Disnaker Lebak Jalin Kerjasama Dengan STIP Tanggerang

Kadisnaker Lebak Maman SP (tengah) sedang berdiskusi dengan perwakilan Kemenhub di kantor Disnaker Lebak. (Foto/Dok).

LEBAK,- Dinas Tenaga Kerja (Disnaker) Kabupaten Lebak melalui Kementerian Perhubungan menjalin kerjasama dengan Sekolah Tinggi Penerbangan Indonesia (STPI) yang berada di Curug, Tanggerang, Banten.

Hal tersebut diungkapkan kepala Dianaker Lebak Maman SP, untuk yang pertama kali nya ditahun 2018 Disnaker Kabupaten Lebak mendapatkan penawaran berupa kerjasama antara Kementerian Perhubungan melaui STPI Tanggerang.

Bentuk kerjasama tersebut berupa, sebuah pelatihan kompetensi keahlian dengan kuota 260 peserta didik yang akan dilatih di bidang mekanik AC, instalasi listrik, dan pengelasan, yang bertujuan menciptakan tenaga kerja mandiri, berjiwa wirausaha yang dapat menciptakan lapangan kerja sendiri.

“Ini adalah upaya untuk memotivasi dan pemberdayaan masyarakat, dimana mereka yang tadinya tidak mempunyai kompetensi, dilatih untuk mempunyai kompetensi, sehingga masyarakat kita didik agar dapat bekerja dengan mandiri,”ungkapnya.

Baca juga :
Disnaker Lebak Prioritaskan Tenaga Kerja Pribumi

Dikatakan Maman, pelatihan peserta didik sudah berjalan pada bulan puasa kemarin, dan menghasilkan tenaga kerja yang siap terjun langsung ke lapangan, dengan bekal ilmu dan peralatan yang mereka dapatkan di pelatihan STPI kemarin.

“Alhamdulillah pelatihan sudah di laksanakan sebelum bulan puasa selama 7 hari dengan diikuti oleh 75 peserta didik. Dan kabar baiknya, para peserta didik yang sekarang akan mendapatkan pelatihan selama 9 hari,” katanya.

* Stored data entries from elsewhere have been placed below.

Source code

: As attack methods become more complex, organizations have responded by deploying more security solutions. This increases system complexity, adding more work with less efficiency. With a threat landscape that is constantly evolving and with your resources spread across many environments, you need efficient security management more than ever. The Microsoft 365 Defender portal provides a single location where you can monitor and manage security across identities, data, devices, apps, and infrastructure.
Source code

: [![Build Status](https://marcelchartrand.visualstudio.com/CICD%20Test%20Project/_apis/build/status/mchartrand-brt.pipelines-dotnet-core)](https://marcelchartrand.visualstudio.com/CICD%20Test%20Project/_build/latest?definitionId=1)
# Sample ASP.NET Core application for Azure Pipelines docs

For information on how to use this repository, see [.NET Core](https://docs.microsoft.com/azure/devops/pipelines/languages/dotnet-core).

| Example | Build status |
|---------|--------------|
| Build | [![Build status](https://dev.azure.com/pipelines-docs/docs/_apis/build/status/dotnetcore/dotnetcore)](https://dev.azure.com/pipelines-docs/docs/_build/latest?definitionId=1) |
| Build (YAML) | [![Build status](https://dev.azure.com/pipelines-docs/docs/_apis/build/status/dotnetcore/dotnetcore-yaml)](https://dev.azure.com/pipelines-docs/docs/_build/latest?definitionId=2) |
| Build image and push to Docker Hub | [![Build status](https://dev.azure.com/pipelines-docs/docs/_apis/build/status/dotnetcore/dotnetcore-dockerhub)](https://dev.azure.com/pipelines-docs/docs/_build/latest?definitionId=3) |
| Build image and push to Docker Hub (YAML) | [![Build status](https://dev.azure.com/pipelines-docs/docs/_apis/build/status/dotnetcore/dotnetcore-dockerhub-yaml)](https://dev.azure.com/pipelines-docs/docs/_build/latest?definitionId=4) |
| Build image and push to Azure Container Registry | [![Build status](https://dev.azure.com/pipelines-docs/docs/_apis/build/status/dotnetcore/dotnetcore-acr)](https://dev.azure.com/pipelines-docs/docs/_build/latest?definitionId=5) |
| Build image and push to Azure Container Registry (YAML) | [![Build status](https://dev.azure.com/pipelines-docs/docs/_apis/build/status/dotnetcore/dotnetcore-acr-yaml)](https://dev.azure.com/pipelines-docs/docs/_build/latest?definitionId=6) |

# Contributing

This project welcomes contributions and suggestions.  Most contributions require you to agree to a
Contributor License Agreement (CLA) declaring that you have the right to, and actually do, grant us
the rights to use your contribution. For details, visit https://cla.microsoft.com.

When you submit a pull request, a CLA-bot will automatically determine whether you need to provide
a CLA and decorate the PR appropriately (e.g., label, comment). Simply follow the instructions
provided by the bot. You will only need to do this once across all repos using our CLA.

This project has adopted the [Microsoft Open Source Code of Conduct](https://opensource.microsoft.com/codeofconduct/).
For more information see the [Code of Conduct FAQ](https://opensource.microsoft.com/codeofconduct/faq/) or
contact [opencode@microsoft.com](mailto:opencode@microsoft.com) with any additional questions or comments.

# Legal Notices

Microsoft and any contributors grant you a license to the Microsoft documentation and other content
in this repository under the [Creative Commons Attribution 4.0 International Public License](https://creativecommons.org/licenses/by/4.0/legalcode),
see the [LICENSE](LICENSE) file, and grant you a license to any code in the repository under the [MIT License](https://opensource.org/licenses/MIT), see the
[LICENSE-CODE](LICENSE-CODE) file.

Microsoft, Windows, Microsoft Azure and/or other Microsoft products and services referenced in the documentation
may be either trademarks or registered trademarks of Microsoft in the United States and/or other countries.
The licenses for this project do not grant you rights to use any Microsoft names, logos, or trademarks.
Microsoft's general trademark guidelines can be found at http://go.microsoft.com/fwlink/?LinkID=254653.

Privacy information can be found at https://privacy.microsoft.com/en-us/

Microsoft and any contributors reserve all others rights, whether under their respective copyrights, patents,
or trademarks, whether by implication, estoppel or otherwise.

Sementara itu, perwakilan kementrian perhubungan Budy , mengungkapkan bahwa kerjasama ini berdasarkan survei kementrian perhubungan terhadap potensi tenaga kerja yang cukup besar di Kabupaten Lebak.

Saat ini pihaknya menyiapkan kouta sebanyak 260 peserta didik yang berasal dari Kabupaten Lebak, dengan asumsi bahwa para peserta didik yang berasal dari Kabupaten Lebak memiliki antusias yang cukup besar, sehingga dapat lulus dengan sempurna, dan siap menjadi tenaga kerja mandiri.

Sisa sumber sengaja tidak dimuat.